Only Thal in DE because technically you hit Frostulfr earlier with a headbutt. Back in the hunt.


----------



## revan4559

*slaps both Santaire and Rems* you two stop posting now or you'll ruin what i have planned for your update.


----------



## Midge913

hahaha! 

Just as an FYI Revan is was about to throw myself in the middle of that conflict


----------



## revan4559

YOU can post midge, but im stopping those to from posting more. Just means that what i update for them will also include you.


----------



## Midge913

revan4559 said:


> YOU can post midge, but im stopping those to from posting more. Just means that what i update for them will also include you.


Roger roger.

Post should be up sometime tomorrow.


----------



## Santaire

Damn you Revan, this update better be good because I was just starting to enjoy myself.


----------



## komanko

I'll get something up tomorrow I think, slept about 4 hours today so I am not operation well right now


----------



## Rems

Bah it was Extraci's fault. He knows nothing of chivalry or courtesy! You sir are a blackguard. :grin:

How about calling Jerome Ser instead? He _is _a knight after all.


----------



## Otep

he he he... Adalstienn sure as hell wont address nobility as "lord" or sir... its not her style ^^


----------



## komanko

Otep, just make her beat the lordling up


----------



## Otep

her dragon will address something next update ^^ that will be the indirect way of me saying how she feels about nobility


----------



## komanko

ha. Would be eager to read that  I still need to drag Avariss back into the room though >.>


----------



## Otep

i got a few other ideas brewing in my head but i have to run them by the almighty gm. 

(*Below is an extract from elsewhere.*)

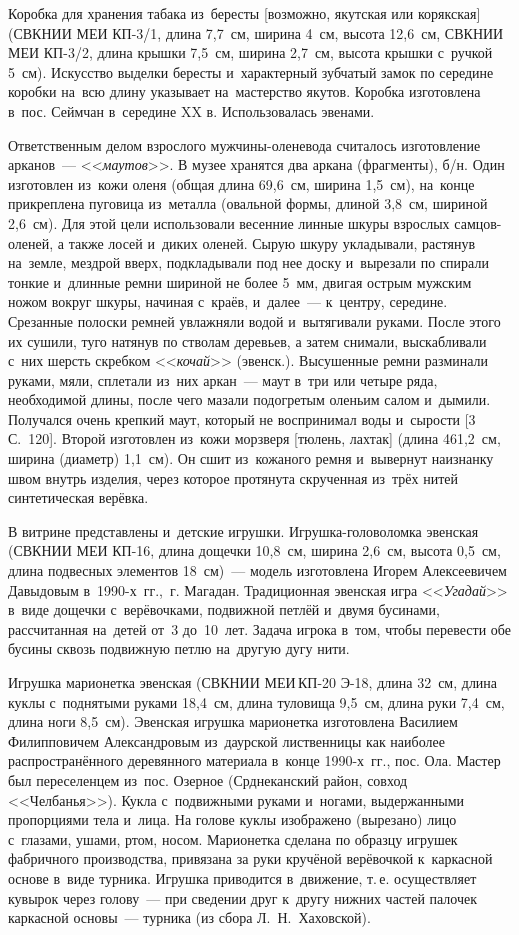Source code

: Коробка для хранения табака из~бересты [возможно, якутская или корякская] (СВКНИИ МЕИ КП-3/1, длина 7,7~см, ширина 4~см, высота 12,6~см, СВКНИИ МЕИ КП-3/2, длина крышки 7,5~см, ширина 2,7~см, высота крышки с~ручкой 5~см). Искусство выделки бересты и~характерный зубчатый замок по середине коробки на~всю длину указывает на~мастерство якутов. Коробка изготовлена в~пос. Сеймчан в~середине XX в. Использовалась эвенами.

Ответственным делом взрослого мужчины-оленевода считалось изготовление арканов~--- <<\textit{маутов}>>. В музее хранятся два аркана (фрагменты), б/н. Один изготовлен из~кожи оленя (общая длина 69,6~см, ширина 1,5~см), на~конце прикреплена пуговица из~металла (овальной формы, длиной 3,8~см, шириной 2,6~см). Для этой цели использовали весенние линные шкуры взрослых самцов-оленей, а также лосей и~диких оленей. Сырую шкуру укладывали, растянув на~земле, мездрой вверх, подкладывали под нее доску и~вырезали по спирали тонкие и~длинные ремни шириной не более 5~мм, двигая острым мужским ножом вокруг шкуры, начиная с~краёв, и~далее~--- к~центру, середине. Срезанные полоски ремней увлажняли водой и~вытягивали руками. После этого их сушили, туго натянув по стволам деревьев, а затем снимали, выскабливали с~них шерсть скребком <<\textit{кочай}>> (эвенск.). Высушенные ремни разминали руками, мяли, сплетали из~них аркан~--- маут в~три или четыре ряда, необходимой длины, после чего мазали подогретым оленьим салом и~дымили. Получался очень крепкий маут, который не воспринимал воды и~сырости [3 С.~120]. Второй изготовлен из~кожи морзверя [тюлень, лахтак] (длина 461,2~см, ширина (диаметр) 1,1~см). Он сшит из~кожаного ремня и~вывернут наизнанку швом внутрь изделия, через которое протянута скрученная из~трёх нитей синтетическая верёвка.

В витрине представлены и~детские игрушки. Игрушка-головоломка эвенская (СВКНИИ МЕИ КП-16, длина дощечки 10,8~см, ширина 2,6~см, высота 0,5~см, длина подвесных элементов 18~см)~--- модель изготовлена Игорем Алексеевичем Давыдовым в~1990-х~гг.,~г. Магадан. Традиционная эвенская игра <<\textit{Угадай}>> в~виде дощечки с~верёвочками, подвижной петлёй и~двумя бусинами, рассчитанная на~детей от~3 до~10~лет. Задача игрока в~том, чтобы перевести обе бусины сквозь подвижную петлю на~другую дугу нити.

Игрушка марионетка эвенская (СВКНИИ МЕИ\,КП-20 Э-18, длина 32~см, длина куклы с~поднятыми руками 18,4~см, длина туловища 9,5~см, длина руки 7,4~см, длина ноги 8,5~см). Эвенская игрушка марионетка изготовлена Василием Филипповичем Александровым из~даурской лиственницы как наиболее распространённого деревянного материала в~конце 1990-х~гг., пос. Ола. Мастер был переселенцем из~пос. Озерное (Срднеканский район, совход <<Челбанья>>). Кукла с~подвижными руками и~ногами, выдержанными пропорциями тела и~лица. На голове куклы изображено (вырезано) лицо с~глазами, ушами, ртом, носом. Марионетка сделана по образцу игрушек фабричного производства, привязана за руки кручёной верёвочкой к~каркасной основе в~виде турника. Игрушка приводится в~движение, т.\,е. осуществляет кувырок через голову~--- при сведении друг к~другу нижних частей палочек каркасной основы~--- турника (из сбора Л.~Н.~Хаховской).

that way i do not suffer his wrath and not have my character turned into a fluffy pink bunny via a polymorph spell


----------



## Santaire

If I had my way Addalestein (if I spelt that wrong let me know and I'll correct it) will have to move very fast to get a piece of Jerome, she can have the scraps Extraxi left over.


----------



## Rems

Base cur, retract your slander! :grin:

You think Extraxi would win? You're a ranger/archer as your class right, a ranged focused class? Jerome's a warrior, a knight trained from birth whose been fighting (and winning) since he was 13. I'd say at this range he would have the advantage.


----------



## revan4559

Stop argueing before Modeus turns you all into fluff animals for the next 2 weeks. xD


----------



## Santaire

After this post I shall cease Revan

If Revan had let me post you would have found out that Extraxi had already drawn his dagger and was pointing it at Jerome's stomach.


----------



## komanko

I seriously think Etraxi is well, over reacting completely. 

Jerome might be a douche back little lordling who thinks himself higher than anyone else but in this case he has done nothing wrong. 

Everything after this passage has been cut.